I am reading a very useful primer, “Cognitive biases potentially affecting judgment of global risks,” by Eliezer Yudkowsky, one of the contributors to the blog Overcoming Bias (we made use of one of his posts yesterday). He focuses on existential risk, meaning risks to human existence. Since many people would regard an economic collapse as The End of Life as We Know It, his area of expertise has elements in common with the study of financial risk and market failure.
His article does not claim to be exhaustive, but it give a good layman’s description of some major types of cognitive biases. While all the topics are useful knowledge (and it’s sobering to realize how poorly we humans integrate logic into our decision processes), a couple of sections jumped out as being particularly relevant to the events of the last few weeks.

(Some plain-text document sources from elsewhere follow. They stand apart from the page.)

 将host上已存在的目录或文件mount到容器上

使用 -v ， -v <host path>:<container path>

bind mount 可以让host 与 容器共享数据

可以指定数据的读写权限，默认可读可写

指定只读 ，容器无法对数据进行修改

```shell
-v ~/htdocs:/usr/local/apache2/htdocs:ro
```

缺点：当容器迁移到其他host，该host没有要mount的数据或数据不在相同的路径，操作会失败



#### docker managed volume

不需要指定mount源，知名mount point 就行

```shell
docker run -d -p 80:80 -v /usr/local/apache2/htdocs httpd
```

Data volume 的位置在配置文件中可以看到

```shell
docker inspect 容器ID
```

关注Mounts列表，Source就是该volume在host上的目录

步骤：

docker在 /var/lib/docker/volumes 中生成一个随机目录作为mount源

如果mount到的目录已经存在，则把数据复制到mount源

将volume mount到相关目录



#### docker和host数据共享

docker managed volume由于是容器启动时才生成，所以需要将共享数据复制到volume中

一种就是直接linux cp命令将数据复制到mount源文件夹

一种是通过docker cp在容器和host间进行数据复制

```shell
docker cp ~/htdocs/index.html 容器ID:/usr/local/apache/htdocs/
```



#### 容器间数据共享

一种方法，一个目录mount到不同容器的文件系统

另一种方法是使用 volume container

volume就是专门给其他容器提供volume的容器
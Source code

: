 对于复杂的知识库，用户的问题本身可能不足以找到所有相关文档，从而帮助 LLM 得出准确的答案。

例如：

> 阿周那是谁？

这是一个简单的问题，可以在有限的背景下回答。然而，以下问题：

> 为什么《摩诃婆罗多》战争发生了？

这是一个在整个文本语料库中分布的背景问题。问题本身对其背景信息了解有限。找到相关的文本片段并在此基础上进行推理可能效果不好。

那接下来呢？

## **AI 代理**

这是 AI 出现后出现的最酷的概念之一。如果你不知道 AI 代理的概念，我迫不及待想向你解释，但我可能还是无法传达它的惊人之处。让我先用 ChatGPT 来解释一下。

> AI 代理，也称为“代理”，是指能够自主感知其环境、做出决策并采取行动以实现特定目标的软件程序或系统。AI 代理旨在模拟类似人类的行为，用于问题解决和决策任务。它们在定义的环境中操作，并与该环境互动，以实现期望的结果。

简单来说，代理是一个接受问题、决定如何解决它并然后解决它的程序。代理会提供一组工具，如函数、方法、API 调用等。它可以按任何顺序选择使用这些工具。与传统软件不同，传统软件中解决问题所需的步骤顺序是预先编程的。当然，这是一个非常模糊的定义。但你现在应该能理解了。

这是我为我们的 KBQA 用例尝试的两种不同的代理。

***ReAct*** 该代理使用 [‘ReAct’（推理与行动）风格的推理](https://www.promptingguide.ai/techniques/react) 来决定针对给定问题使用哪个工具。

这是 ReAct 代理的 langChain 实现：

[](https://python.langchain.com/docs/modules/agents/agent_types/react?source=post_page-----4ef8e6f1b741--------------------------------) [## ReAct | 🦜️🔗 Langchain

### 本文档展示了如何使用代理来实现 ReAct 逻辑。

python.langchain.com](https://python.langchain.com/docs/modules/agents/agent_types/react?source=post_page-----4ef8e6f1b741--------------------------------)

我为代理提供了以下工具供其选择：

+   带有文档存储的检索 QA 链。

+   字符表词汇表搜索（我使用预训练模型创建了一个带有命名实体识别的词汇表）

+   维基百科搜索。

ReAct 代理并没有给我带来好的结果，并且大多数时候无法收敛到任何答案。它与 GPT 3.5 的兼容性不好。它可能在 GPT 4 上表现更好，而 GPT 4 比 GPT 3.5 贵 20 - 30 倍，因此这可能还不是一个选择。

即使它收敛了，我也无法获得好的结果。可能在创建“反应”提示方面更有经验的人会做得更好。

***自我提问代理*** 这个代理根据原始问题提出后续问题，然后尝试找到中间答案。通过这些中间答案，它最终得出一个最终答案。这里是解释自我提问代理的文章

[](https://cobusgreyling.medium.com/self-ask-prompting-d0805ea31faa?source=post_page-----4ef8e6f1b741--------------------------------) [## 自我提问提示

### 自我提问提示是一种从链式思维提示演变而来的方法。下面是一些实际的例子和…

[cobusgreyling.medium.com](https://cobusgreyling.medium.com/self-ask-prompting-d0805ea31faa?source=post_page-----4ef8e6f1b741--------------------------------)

One was on the “availability heuristic,” which says that people tend to judge the likelihood of an event by the ease with which they can bring it to mind. Thus, subjects will almost without exception say that homicides are more frequent than suicides, when the reverse is true, because murders are reported obsessively in the press and also a plot driver in novels and movies.

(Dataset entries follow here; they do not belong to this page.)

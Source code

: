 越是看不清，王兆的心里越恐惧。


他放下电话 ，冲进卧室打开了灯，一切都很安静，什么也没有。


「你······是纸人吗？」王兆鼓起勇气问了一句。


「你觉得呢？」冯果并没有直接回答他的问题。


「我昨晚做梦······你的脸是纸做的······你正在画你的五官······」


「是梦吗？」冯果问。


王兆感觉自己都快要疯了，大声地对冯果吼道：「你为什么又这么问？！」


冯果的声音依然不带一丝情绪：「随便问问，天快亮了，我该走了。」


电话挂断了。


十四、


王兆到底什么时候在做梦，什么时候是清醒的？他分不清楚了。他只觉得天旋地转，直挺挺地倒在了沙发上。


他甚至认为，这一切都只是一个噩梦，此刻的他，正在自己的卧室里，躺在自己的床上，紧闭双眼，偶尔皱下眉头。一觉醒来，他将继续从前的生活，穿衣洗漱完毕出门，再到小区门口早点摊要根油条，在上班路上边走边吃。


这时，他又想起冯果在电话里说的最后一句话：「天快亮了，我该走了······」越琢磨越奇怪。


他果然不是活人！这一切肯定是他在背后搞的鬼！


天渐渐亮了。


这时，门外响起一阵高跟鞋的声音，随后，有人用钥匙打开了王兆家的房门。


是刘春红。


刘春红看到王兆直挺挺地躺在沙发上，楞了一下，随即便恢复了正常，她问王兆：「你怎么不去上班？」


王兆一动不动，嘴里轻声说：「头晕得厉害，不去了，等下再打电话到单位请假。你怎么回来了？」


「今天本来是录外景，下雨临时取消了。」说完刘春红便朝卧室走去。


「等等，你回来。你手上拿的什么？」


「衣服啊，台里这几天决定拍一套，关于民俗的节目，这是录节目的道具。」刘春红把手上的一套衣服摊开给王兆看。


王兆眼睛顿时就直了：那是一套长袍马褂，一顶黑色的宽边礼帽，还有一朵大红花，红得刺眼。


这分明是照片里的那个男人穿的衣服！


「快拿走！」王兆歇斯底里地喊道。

Availability skews the assessment of large-scale risk:
People refuse to buy flood insurance even when it is heavily subsidized and priced far below an actuarially fair value. Kunreuther et. al. (1993) suggests underreaction to threats of flooding may arise from “the inability of individuals to conceptualize floods that have never occurred… Men on flood plains appear to be very much prisoners of their experience… Recently experienced floods appear to set an upward bound to the size of loss with which managers believe they ought to be concerned.” Burton et. al. (1978) report that when dams and levees are built, they reduce the frequency of floods, and thus apparently create a false sense of security, leading to reduced precautions. While building dams
decreases the frequency of floods, damage per flood is so much greater afterward that the average yearly damage increases.It seems that people do not extrapolate from experienced small hazards to a possibility of large risks; rather, the past experience of small hazards sets a perceived upper bound on risks. A society well-protected against minor hazards will take no action against major risks (building on flood plains once the regular minor floods are eliminated). A society subject to regular minor hazards will treat those minor hazards as an upper bound on the size of the risks (guarding against regular minor floods but not occasional major floods)

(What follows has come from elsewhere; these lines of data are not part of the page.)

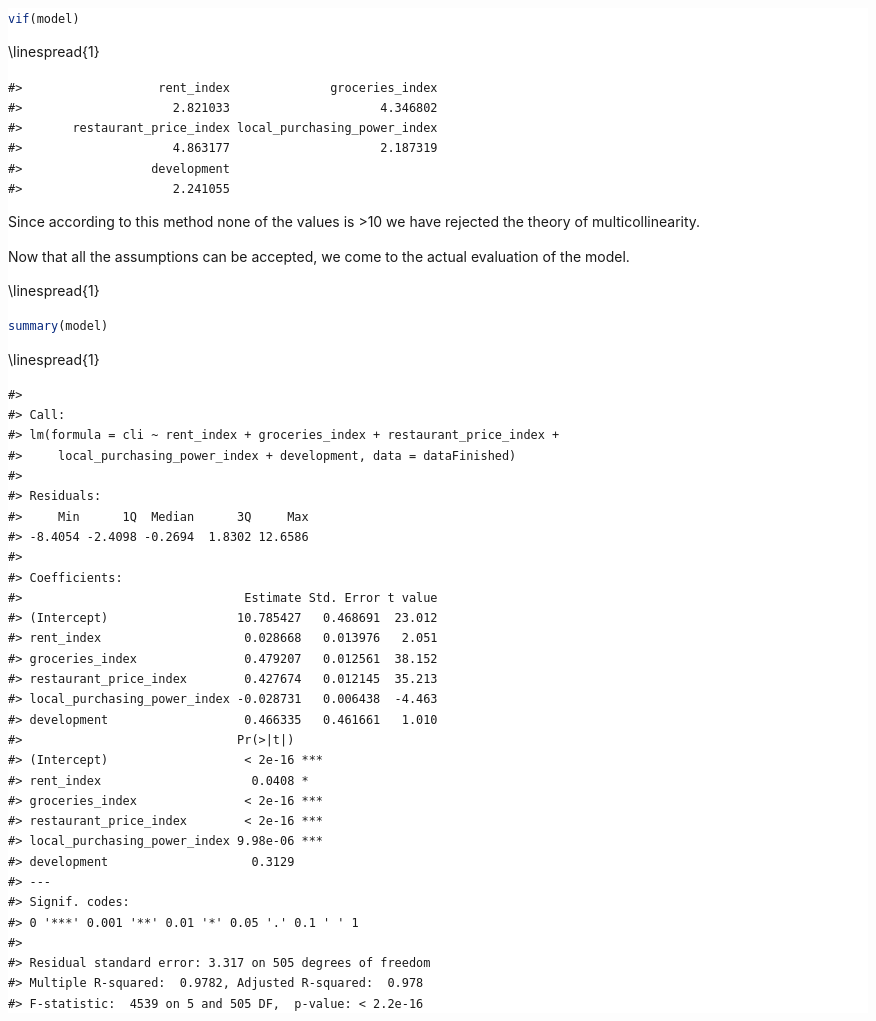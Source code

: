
 ```r
vif(model)
```



\linespread{1}

```
#>                   rent_index              groceries_index 
#>                     2.821033                     4.346802 
#>       restaurant_price_index local_purchasing_power_index 
#>                     4.863177                     2.187319 
#>                  development 
#>                     2.241055
```

Since according to this method none of the values is >10 we have rejected the theory of multicollinearity.

Now that all the assumptions can be accepted, we come to the actual evaluation of the model.

\linespread{1}

```r
summary(model)
```



\linespread{1}

```
#> 
#> Call:
#> lm(formula = cli ~ rent_index + groceries_index + restaurant_price_index + 
#>     local_purchasing_power_index + development, data = dataFinished)
#> 
#> Residuals:
#>     Min      1Q  Median      3Q     Max 
#> -8.4054 -2.4098 -0.2694  1.8302 12.6586 
#> 
#> Coefficients:
#>                               Estimate Std. Error t value
#> (Intercept)                  10.785427   0.468691  23.012
#> rent_index                    0.028668   0.013976   2.051
#> groceries_index               0.479207   0.012561  38.152
#> restaurant_price_index        0.427674   0.012145  35.213
#> local_purchasing_power_index -0.028731   0.006438  -4.463
#> development                   0.466335   0.461661   1.010
#>                              Pr(>|t|)    
#> (Intercept)                   < 2e-16 ***
#> rent_index                     0.0408 *  
#> groceries_index               < 2e-16 ***
#> restaurant_price_index        < 2e-16 ***
#> local_purchasing_power_index 9.98e-06 ***
#> development                    0.3129    
#> ---
#> Signif. codes:  
#> 0 '***' 0.001 '**' 0.01 '*' 0.05 '.' 0.1 ' ' 1
#> 
#> Residual standard error: 3.317 on 505 degrees of freedom
#> Multiple R-squared:  0.9782,	Adjusted R-squared:  0.978 
#> F-statistic:  4539 on 5 and 505 DF,  p-value: < 2.2e-16
```
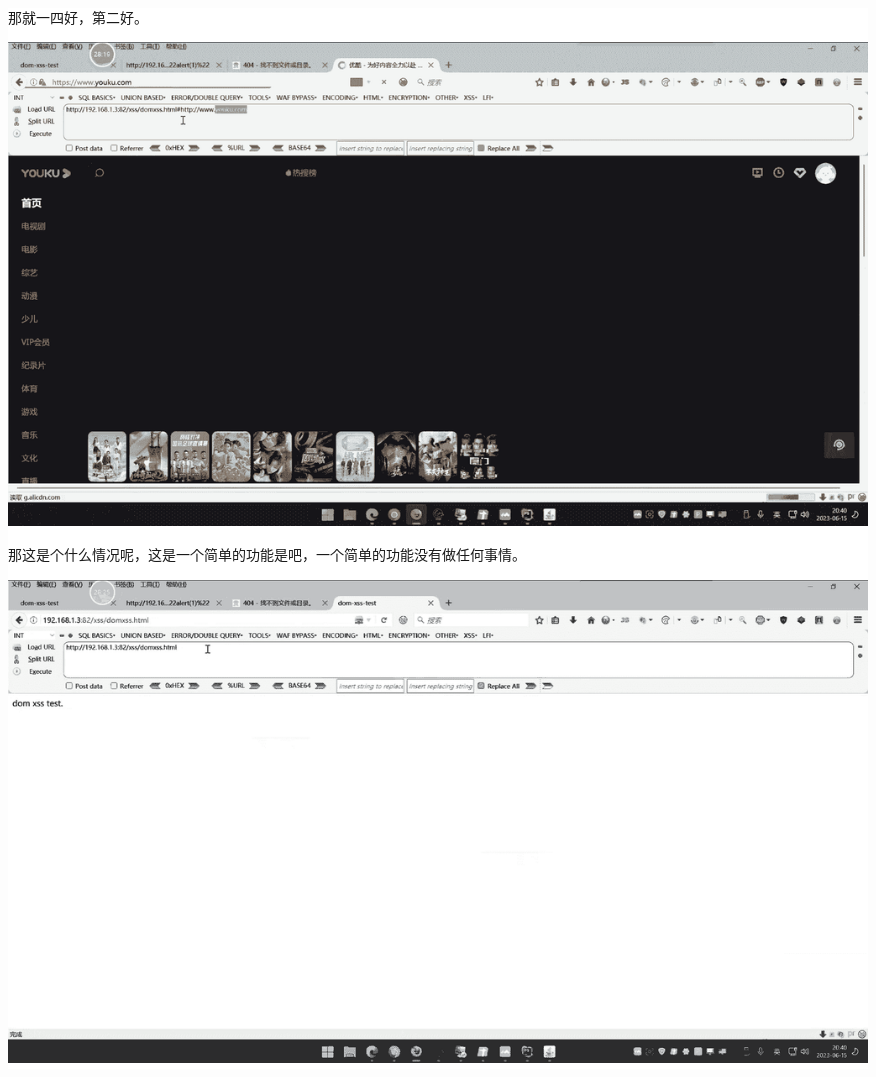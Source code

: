 那就一四好，第二好。

![](img/97cc214f3d487338a1577a4db6340170_40.png)

那这是个什么情况呢，这是一个简单的功能是吧，一个简单的功能没有做任何事情。

![](img/97cc214f3d487338a1577a4db6340170_42.png)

In keeping, Nobel Prize winner and LTCM alum Robert Merton made this observation about the supposed advantages of risk dispersion:
[I]f you invent an advanced braking system for a car, it can reduce road accidents – but it only works if drivers do not react by driving faster.
Another important type of bias is overconfidence:
Suppose I ask you for your best guess as to an uncertain quantity, such as the number of “Physicians and Surgeons” listed in the Yellow Pages of the Boston phone directory, or total U.S. egg production in millions. You will generate some value, which surely will not be exactly correct; the true value will be more or less than your guess. Next I ask you to name a lower bound such that you are 99% confident that the true value lies above this bound, and an upper bound such that you are 99% confident the true value lies beneath this bound. These two bounds form your 98% confidence interval. If you are well-calibrated, then on a test with one hundred such questions, around 2 questions will have answers that fall outside your 98% confidence interval.Alpert and Raiffa (1982) asked subjects a collective total of 1000 general-knowledge questions like those described above; 426 of the true values lay outside the subjects 98% confidence intervals. If the subjects were properly calibrated there would have been approximately 20 surprises. Put another way: Events to which subjects assigned a probability of 2% happened 42.6% of the time.
Humans seem hard wired to underestimate tail risk. Even experts make the same mistake of setting confidence intervals too tight on questions within their area of expertise.
And then there is the simple danger of not knowing what you don’t know:
[S]omeone….should also know how terribly dangerous it is to have an answer in your mind before you finish asking the question…. [R]emember the reply of Enrico Fermi to Leo Szilard’s proposal that a fission chain reaction could be used to build nuclear weapons. (The reply was “Nuts!” – Fermi considered the possibility so remote as to not be worth investigating.)….[R]emember the history of errors in physics calculations: the Castle Bravo nuclear test that produced a 15-megaton explosion, instead of 4 to 8, because of an unconsidered reaction in lithium-7: They correctly solved the wrong equation, failed to think of all the terms that needed to be included, and at least one person in the expanded fallout radius died….[R]emember Lord Kelvin’s careful proof, using multiple, independent quantitative calculations from well-established theories, that the Earth could not possibly have existed for so much as forty million years…..[W]hen an expert says the probability is “a million to one” without using actuarial data or calculations from a precise, precisely confirmed model, the calibration is probably more like twenty to one (though this is not an exact conversion).
More good stuff here, along with a bibliography and recommended reading.






On cognitive bias, why would an institution value an instrument differently to another (and thus produce an active market) because it finances itself through short term paper and, or, does not need carry it on its bsheet?